Land use attorney Bill Adams looks at San Diego's omission from California High-Speed Rail Phase 1, and a very uncertain and far-off Phase 2, in the context of the region's history and reaches some disturbing conclusions:
"In the late 1800s, San Diego lost the race with Los Angeles to become the western terminus of a transcontinental railroad. As a result, despite some sound accomplishments, San Diego never matched its northern rivals in economic growth & prosperity. . ."
"Now comes San Diego’s omission from “Phase 1″ of the High Speed Rail project. Upon completion of HSR, rail travel between Los Angeles and San Francisco Bay area will take the same or less time than between San Diego and Los Angeles despite being more than three times further apart. . ."

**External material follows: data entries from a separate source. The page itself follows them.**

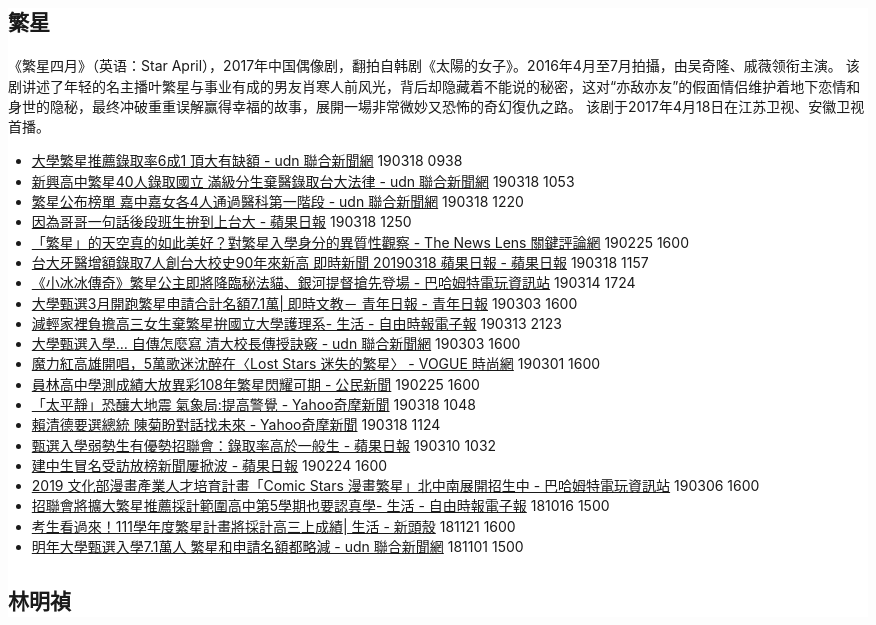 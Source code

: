 ## 繁星

《繁星四月》（英语：Star April），2017年中国偶像剧，翻拍自韩剧《太陽的女子》。2016年4月至7月拍攝，由吴奇隆、戚薇领衔主演。
该剧讲述了年轻的名主播叶繁星与事业有成的男友肖寒人前风光，背后却隐藏着不能说的秘密，这对“亦敌亦友”的假面情侣维护着地下恋情和身世的隐秘，最终冲破重重误解赢得幸福的故事，展開一場非常微妙又恐怖的奇幻復仇之路。
该剧于2017年4月18日在江苏卫视、安徽卫视首播。
- [大學繁星推薦錄取率6成1 頂大有缺額 - udn 聯合新聞網](https://udn.com/news/story/6925/3703448 "大學繁星推薦錄取率6成1 頂大有缺額 - udn 聯合新聞網") 190318 0938
- [新興高中繁星40人錄取國立 滿級分生棄醫錄取台大法律 - udn 聯合新聞網](https://udn.com/news/story/6925/3703573 "新興高中繁星40人錄取國立 滿級分生棄醫錄取台大法律 - udn 聯合新聞網") 190318 1053
- [繁星公布榜單 嘉中嘉女各4人通過醫科第一階段 - udn 聯合新聞網](https://udn.com/news/story/6925/3703800?from=udn-catelistnews_ch2 "繁星公布榜單 嘉中嘉女各4人通過醫科第一階段 - udn 聯合新聞網") 190318 1220
- [因為哥哥一句話後段班生拚到上台大 - 蘋果日報](https://tw.appledaily.com/new/realtime/20190318/1535278/ "因為哥哥一句話後段班生拚到上台大 - 蘋果日報") 190318 1250
- [「繁星」的天空真的如此美好？對繁星入學身分的異質性觀察 - The News Lens 關鍵評論網](https://www.thenewslens.com/article/114145 "「繁星」的天空真的如此美好？對繁星入學身分的異質性觀察 - The News Lens 關鍵評論網") 190225 1600
- [台大牙醫增額錄取7人創台大校史90年來新高 即時新聞 20190318 蘋果日報 - 蘋果日報](https://tw.news.appledaily.com/life/realtime/20190318/1535237/ "台大牙醫增額錄取7人創台大校史90年來新高 即時新聞 20190318 蘋果日報 - 蘋果日報") 190318 1157
- [《小冰冰傳奇》繁星公主即將降臨秘法貓、銀河提督搶先登場 - 巴哈姆特電玩資訊站](https://gnn.gamer.com.tw/9/176609.html "《小冰冰傳奇》繁星公主即將降臨秘法貓、銀河提督搶先登場 - 巴哈姆特電玩資訊站") 190314 1724
- [大學甄選3月開跑繁星申請合計名額7.1萬| 即時文教－ 青年日報 - 青年日報](https://www.ydn.com.tw/News/326548 "大學甄選3月開跑繁星申請合計名額7.1萬| 即時文教－ 青年日報 - 青年日報") 190303 1600
- [減輕家裡負擔高三女生棄繁星拚國立大學護理系- 生活 - 自由時報電子報](https://news.ltn.com.tw/news/life/breakingnews/2726015 "減輕家裡負擔高三女生棄繁星拚國立大學護理系- 生活 - 自由時報電子報") 190313 2123
- [大學甄選入學… 自傳怎麼寫 清大校長傳授訣竅 - udn 聯合新聞網](https://udn.com/news/story/11320/3675614 "大學甄選入學… 自傳怎麼寫 清大校長傳授訣竅 - udn 聯合新聞網") 190303 1600
- [魔力紅高雄開唱，5萬歌迷沈醉在〈Lost Stars 迷失的繁星〉 - VOGUE 時尚網](https://www.vogue.com.tw/culture/music/content-45952.html "魔力紅高雄開唱，5萬歌迷沈醉在〈Lost Stars 迷失的繁星〉 - VOGUE 時尚網") 190301 1600
- [員林高中學測成績大放異彩108年繁星閃耀可期 - 公民新聞](https://www.peopo.org/news/396183 "員林高中學測成績大放異彩108年繁星閃耀可期 - 公民新聞") 190225 1600
- [「太平靜」恐釀大地震 氣象局:提高警覺 - Yahoo奇摩新聞](https://tw.news.yahoo.com/video/%E5%A4%AA%E5%B9%B3%E9%9D%9C-%E6%81%90%E9%87%80%E5%A4%A7%E5%9C%B0%E9%9C%87-%E6%B0%A3%E8%B1%A1%E5%B1%80-%E6%8F%90%E9%AB%98%E8%AD%A6%E8%A6%BA-011200943.html "「太平靜」恐釀大地震 氣象局:提高警覺 - Yahoo奇摩新聞") 190318 1048
- [賴清德要選總統 陳菊盼對話找未來 - Yahoo奇摩新聞](https://tw.news.yahoo.com/%E8%B3%B4%E6%B8%85%E5%BE%B7%E8%A6%81%E9%81%B8%E7%B8%BD%E7%B5%B1-%E9%99%B3%E8%8F%8A%E7%9B%BC%E5%B0%8D%E8%A9%B1%E6%89%BE%E6%9C%AA%E4%BE%86-032453634.html "賴清德要選總統 陳菊盼對話找未來 - Yahoo奇摩新聞") 190318 1124
- [​甄選入學弱勢生有優勢招聯會：錄取率高於一般生 - 蘋果日報](https://tw.appledaily.com/new/realtime/20190310/1530601/ "​甄選入學弱勢生有優勢招聯會：錄取率高於一般生 - 蘋果日報") 190310 1032
- [建中生冒名受訪放榜新聞屢掀波 - 蘋果日報](https://tw.appledaily.com/headline/daily/20190224/38264253/ "建中生冒名受訪放榜新聞屢掀波 - 蘋果日報") 190224 1600
- [2019 文化部漫畫產業人才培育計畫「Comic Stars 漫畫繁星」北中南展開招生中 - 巴哈姆特電玩資訊站](https://gnn.gamer.com.tw/8/176258.html "2019 文化部漫畫產業人才培育計畫「Comic Stars 漫畫繁星」北中南展開招生中 - 巴哈姆特電玩資訊站") 190306 1600
- [招聯會將擴大繁星推薦採計範圍高中第5學期也要認真學- 生活 - 自由時報電子報](https://m.ltn.com.tw/news/life/breakingnews/2582457 "招聯會將擴大繁星推薦採計範圍高中第5學期也要認真學- 生活 - 自由時報電子報") 181016 1500
- [考生看過來！111學年度繁星計畫將採計高三上成績| 生活 - 新頭殼](https://newtalk.tw/news/view/2018-11-21/170044 "考生看過來！111學年度繁星計畫將採計高三上成績| 生活 - 新頭殼") 181121 1600
- [明年大學甄選入學7.1萬人 繁星和申請名額都略減 - udn 聯合新聞網](https://udn.com/news/story/7266/3454508 "明年大學甄選入學7.1萬人 繁星和申請名額都略減 - udn 聯合新聞網") 181101 1500

## 林明禎
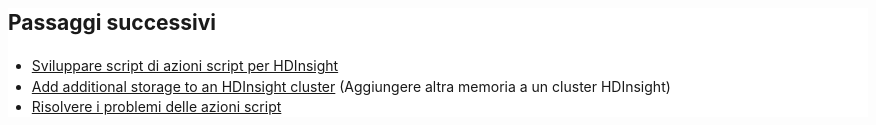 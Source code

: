 ## <a name="next-steps"></a>Passaggi successivi

* [Sviluppare script di azioni script per HDInsight](hdinsight-hadoop-script-actions-linux.md)
* [Add additional storage to an HDInsight cluster](hdinsight-hadoop-add-storage.md) (Aggiungere altra memoria a un cluster HDInsight)
* [Risolvere i problemi delle azioni script](troubleshoot-script-action.md)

"Many of the City’s elected representatives have focused more on concerns about the overall economics of the project (many calling it a 'boondoggle'), while others have remained ambivalent."
However, Bill Adams goes on to note that there may be opportunities in the omission from Phase 1 if there is the political will to pursue them:
"[C]ould San Diego’s omission from the HSR Phase 1 have been made into a blessing, or at least largely offset, by securing even greater investment in the existing rail corridor? Perhaps the corridor could even be made to accommodate the 'higher-speed' Acela Express range of 80 to 110 mph? Perhaps a much needed direct airport-to-airport connection could be accomplished. After all, the existing rail route is far shorter and more direct, straight, and shorter than that proposed for the HSR Phase 2 route winding its way through the Inland Empire region. . . it begs the question what might be accomplished with more imperative and support?"